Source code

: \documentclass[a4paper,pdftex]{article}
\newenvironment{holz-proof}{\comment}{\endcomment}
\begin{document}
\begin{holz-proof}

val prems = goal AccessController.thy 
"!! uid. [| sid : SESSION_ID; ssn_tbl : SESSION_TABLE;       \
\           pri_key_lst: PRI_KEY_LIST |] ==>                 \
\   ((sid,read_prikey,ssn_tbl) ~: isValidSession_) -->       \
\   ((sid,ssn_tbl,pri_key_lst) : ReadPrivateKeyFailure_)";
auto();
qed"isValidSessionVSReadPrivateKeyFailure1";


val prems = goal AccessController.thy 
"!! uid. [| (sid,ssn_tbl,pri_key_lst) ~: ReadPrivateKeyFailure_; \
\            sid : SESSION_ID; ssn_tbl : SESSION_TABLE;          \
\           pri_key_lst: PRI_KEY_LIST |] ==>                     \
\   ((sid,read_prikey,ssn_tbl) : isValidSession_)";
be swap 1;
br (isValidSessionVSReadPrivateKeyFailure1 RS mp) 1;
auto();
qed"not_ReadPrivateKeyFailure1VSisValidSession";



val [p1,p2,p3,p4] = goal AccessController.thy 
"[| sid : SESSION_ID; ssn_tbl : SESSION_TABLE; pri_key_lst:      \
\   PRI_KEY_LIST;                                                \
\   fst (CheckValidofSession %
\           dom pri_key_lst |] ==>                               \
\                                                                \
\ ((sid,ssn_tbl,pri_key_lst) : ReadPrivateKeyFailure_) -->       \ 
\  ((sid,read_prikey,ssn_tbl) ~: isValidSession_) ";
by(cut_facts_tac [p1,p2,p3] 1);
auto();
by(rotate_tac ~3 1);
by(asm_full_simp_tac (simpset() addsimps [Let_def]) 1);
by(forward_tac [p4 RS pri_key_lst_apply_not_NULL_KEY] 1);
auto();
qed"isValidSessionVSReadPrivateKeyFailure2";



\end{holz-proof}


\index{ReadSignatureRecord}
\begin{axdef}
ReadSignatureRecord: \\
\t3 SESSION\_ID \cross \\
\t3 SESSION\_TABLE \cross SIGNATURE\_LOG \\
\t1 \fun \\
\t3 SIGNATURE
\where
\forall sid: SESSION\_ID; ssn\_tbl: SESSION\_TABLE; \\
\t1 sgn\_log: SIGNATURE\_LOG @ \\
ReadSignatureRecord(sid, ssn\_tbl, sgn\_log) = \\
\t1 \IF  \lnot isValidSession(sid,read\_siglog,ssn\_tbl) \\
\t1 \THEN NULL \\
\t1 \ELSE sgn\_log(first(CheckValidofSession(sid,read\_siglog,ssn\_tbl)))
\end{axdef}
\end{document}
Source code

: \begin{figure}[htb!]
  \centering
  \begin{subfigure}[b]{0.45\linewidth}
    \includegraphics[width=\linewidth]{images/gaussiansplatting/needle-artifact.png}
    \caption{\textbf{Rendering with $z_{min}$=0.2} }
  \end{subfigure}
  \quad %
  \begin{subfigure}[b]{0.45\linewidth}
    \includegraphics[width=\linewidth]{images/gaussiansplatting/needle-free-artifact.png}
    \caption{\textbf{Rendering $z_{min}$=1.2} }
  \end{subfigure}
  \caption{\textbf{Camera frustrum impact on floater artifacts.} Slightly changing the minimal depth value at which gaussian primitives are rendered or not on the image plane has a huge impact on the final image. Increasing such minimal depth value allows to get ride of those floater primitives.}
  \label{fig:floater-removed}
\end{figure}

*What you are asked to do*: In the records above, find the lines containing "begin" and copy them.

*Solution to this task*:
\begin{document}
\begin{holz-proof}
\begin{axdef}
: \begin{figure}[htb!]
  \begin{subfigure}[b]{0.45\linewidth}
  \begin{subfigure}[b]{0.45\linewidth}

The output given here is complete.